Fig.3. Inflammatory cell composition of bronchial alveolar lavage fluid (BALF)

Differential cell analysis were determined by light microscopic evaluation n=9 for WT, and n=10 for IL-13 animals,* indicates p<0.05,*** indicates p<0.0004 respectively analysis were conducted using two tailed Student's unpaired T-test with Mann-Whitney determination.

Fig.4. Assessment of cytokine panel in lung mRNA measured by quantitative real-time PCR

Mean expression divided by Gapdh, the internal control gene. * indicates p<0.01, ** indicates p<0.001, analysis were conducted using two tailed Student's unpaired T-test. n=9 for WT animals and n=10 for IL-13 animals.

Fig.5. Staining of markers of genotoxicity and oxidative protein damage in lung tissue as measured by immunohistochemistry

Markers of double stranded breaks (A-J), reactive oxygen species (B-K), and inflammation (C-L) induced genotoxicity were stained in WT and IL-13 mice. Lung tissue in IL-13 mice (G-L) exhibited increased staining in all genotoxic parameters in comparison to WT mice (A-F). n=9 for WT animals and n=10 for IL-13 animals. (color)

Fig.6. Persistent genotoxicity measured via inflammation induced 8-oxoguanine and double stranded breaks measured via γH2AX in peripheral blood

A.) Percent positive cells for 8-oxoguanine induction in white blood cells. Presence of 8-oxoguanine was confirmed by immunofluorescence. Positive cells stain brightly green compared to no immunofluorescent staining for negative cells. White bars indicate Wild type (WT) animals and black bars indicate IL-13 animals. Data represent mean ± SEM. Statistical analyses were done using ANOVA testing and Tukey's post hoc analysis. n=5 in all groups. ** indicates p<0.001.B Assessment of double strand breaks measured via γH2AX assay, were counted per cell using fluorescent microscopy before doxycycline administration at Day 0 and after doxycycline administration at days 3,9,12,16,18 and day 21 using a linear mixed model to determine genotoxic accumulation over time. * indicates p<0.02, ** indicates p<0.002 n=5 for WT and IL-13 animals. (color)

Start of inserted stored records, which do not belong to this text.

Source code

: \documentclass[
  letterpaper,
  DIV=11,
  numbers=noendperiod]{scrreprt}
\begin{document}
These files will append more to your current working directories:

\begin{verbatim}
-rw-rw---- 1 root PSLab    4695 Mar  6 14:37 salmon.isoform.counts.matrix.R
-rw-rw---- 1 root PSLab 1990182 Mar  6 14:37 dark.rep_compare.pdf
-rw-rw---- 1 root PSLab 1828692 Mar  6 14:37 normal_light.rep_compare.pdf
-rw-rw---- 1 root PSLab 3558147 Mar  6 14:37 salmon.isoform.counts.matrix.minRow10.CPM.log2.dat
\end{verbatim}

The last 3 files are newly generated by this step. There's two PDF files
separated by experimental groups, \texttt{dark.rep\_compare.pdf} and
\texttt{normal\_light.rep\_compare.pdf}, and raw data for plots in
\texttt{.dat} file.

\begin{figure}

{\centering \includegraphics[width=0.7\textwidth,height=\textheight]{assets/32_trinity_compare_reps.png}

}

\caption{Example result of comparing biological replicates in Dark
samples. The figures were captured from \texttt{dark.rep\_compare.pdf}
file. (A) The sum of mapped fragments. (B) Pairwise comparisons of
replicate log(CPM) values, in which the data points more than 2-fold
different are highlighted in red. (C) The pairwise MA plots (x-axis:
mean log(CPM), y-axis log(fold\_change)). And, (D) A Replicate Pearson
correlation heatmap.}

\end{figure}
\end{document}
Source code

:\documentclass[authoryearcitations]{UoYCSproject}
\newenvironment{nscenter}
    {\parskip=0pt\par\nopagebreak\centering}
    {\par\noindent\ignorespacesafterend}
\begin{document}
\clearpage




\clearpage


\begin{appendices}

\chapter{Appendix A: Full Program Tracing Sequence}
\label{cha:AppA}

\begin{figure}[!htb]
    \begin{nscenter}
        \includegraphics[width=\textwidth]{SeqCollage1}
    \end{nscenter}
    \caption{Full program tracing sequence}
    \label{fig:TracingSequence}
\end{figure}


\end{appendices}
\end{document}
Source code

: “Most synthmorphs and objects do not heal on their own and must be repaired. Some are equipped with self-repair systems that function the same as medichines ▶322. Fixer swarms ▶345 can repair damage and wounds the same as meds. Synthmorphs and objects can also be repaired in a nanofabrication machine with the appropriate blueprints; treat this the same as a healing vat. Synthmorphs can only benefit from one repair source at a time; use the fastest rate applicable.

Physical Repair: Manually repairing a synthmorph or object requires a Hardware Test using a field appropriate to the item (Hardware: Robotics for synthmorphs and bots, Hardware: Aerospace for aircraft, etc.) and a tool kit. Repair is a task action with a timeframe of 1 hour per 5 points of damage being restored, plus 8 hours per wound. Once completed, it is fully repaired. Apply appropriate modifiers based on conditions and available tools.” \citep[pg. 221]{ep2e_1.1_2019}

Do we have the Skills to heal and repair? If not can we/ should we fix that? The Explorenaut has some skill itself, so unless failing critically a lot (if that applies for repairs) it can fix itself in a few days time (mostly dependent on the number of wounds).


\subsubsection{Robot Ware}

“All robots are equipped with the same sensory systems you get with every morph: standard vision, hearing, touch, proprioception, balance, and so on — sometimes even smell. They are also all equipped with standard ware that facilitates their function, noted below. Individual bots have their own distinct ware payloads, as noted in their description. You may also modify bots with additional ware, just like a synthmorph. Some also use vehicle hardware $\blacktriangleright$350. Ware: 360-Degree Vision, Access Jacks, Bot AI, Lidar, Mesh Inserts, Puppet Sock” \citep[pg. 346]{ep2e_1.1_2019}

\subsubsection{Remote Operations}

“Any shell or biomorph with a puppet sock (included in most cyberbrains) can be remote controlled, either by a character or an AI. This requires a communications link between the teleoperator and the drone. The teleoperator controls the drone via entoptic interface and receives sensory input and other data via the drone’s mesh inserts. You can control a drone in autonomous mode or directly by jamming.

Fig.7. IL-13 over-expression induced single stranded breaks and micronucleated cells in peripheral blood

A.) Assessment of single strand breaks were measured via comet assay before doxycycline administration at Day 0 and after doxycycline administration at days 6. At least 100 olive tail moments were counted via fluorescent microscopy and assessed using CASP software. White bars indicate Wild type (WT) animals and black bars indicate IL-13 animals. Data represent mean ± SEM. Statistical analyses were done using ANOVA testing and Tukey's post hoc analysis. * indicates p<0.05 n=5 for WT and IL-13 animals. B.) Number of micronucleated cells per 4000 normorchromatic erythrocytes. Presence of micronuclei were confirmed by light microscope at 100X. White bars indicate Wild type (WT) animals and black bars indicate IL-13 animals. Data represent mean ± SEM. Statistical analyses were done using ANOVA testing and Tukey's post hoc analysis. n=9 for WT and n=10 for IL-13.* indicates p<0.05.